In his weekly column, NC Insider reporter Scott Mooneyham asserts that the transfer tax is no different than the property tax and that buyers will just roll the payments into their mortgage much like they do with property taxes now.
A real estate transfer tax was no more or less a "home tax" than the
property tax. Just as property taxes are rolled into the overwhelming
majority of mortgage payments, transfer tax payments would have been
folded into the price of the home and become a fraction of the monthly
mortgage payment. The cost would have been foisted on buyers, not
sellers.
Mooneyham misses the boat on this one by a wide margin. He falsely assumes that the transfer tax can always be passed on from seller to buyer in the price of the house. In the current buyers’ market, there is no way the seller will be able to recoup this tax. The seller will have to eat it out of his equity.
Also under his scenario, the transfer tax would be rolled into the principle portion of the mortgage payment, not the escrow account that other items, such as property tax and homeowners insurance, are paid into. Thus, a homebuyer would then be paying interest on the transfer tax for the next 30 years, making the effective cost of the transfer tax double its original charge.
(Hey wait, maybe I like his argument, that makes the case for the transfer tax even easier to fight… It’s not a 0.4 percent tax — by the time you pay interest on it over the life of your loan, you’re really paying closer to 0.8 or 1 percent.)

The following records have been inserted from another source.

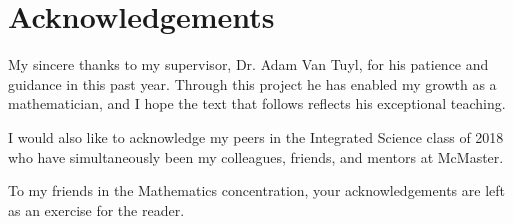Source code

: 


\begingroup

\let\clearpage\relax
\let\cleardoublepage\relax
\let\cleardoublepage\relax

\chapter*{Acknowledgements}


My sincere thanks to my supervisor, Dr. Adam Van Tuyl, for his patience and guidance in this past year. Through this project he has enabled my growth as a mathematician, and I hope the text that follows reflects his exceptional teaching.

\bigskip
\noindent
I would also like to acknowledge my peers in the Integrated Science class of 2018 who have simultaneously been my colleagues, friends, and mentors at McMaster.

\bigskip
\noindent
To my friends in the Mathematics concentration, your acknowledgements are left as an exercise for the reader.
\endgroup
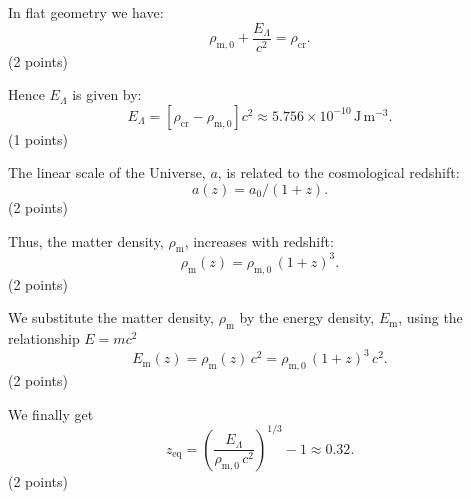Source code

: In flat geometry we have:
\[ \rho_{\mathrm{m},0} + \frac{E_\Lambda}{c^2} = \rho_{\mathrm{cr}}. \]
\hfill(2 points)

Hence $E_\Lambda$ is given by:
\[ E_\Lambda = \left[\rho_{\mathrm{cr}} - \rho_{\mathrm{m},0}\right]c^2
   \approx 5.756\times 10^{-10}\,\mathrm{J\,m^{-3}}. \]
\hfill(1 points)

The linear scale of the Universe, $a$, is related to the cosmological
redshift:
\[ a(z) = a_0/(1 + z). \]
\hfill(2 points)

Thus, the matter density, $\rho_{\mathrm{m}}$, increases with redshift:
\[ \rho_{\mathrm{m}}(z) = \rho_{\mathrm{m},0}\,(1 + z)^3. \]
\hfill(2 points)

We substitute the matter density, $\rho_{\mathrm{m}}$ by the energy
density, $E_{\mathrm{m}}$, using the relationship $E = mc^2$
\[ E_{\mathrm{m}}(z) = \rho_{\mathrm{m}}(z)\,c^2
   = \rho_{\mathrm{m},0}\,(1 + z)^3\,c^2. \]
\hfill(2 points)

We finally get
\[ z_{\mathrm{eq}} = \left(\frac{E_\Lambda}{\rho_{\mathrm{m},0}\,c^2}\right)^{1/3} - 1
   \approx 0.32. \]
\hfill(2 points)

But let’s just assume for one minute that he is correct, that the transfer tax will be passed on from seller to buyer. That just means that the seller will raise his price 0.4 percent to account for having to pay that tax. So why then, is it the same people who advocate voraciously for " more affordable housing" are the same ones who advocate for the transfer tax. The transfer tax would only make housing less affordable, artificially inflating the cost of housing at least 0.4 percent. (Even more if you consider that the transfer tax would be paid 4 times on newly built homes – from original land owner, to developer, to builder, to new homeowner.)
Any way you slice it the transfer tax is bad. And thank goodness voters in 16 counties saw how damaging it would be to to the equity in their homes. Now as long as we don’t fall under the spell of the re-education programs, the idea of this tax can be dead and buried.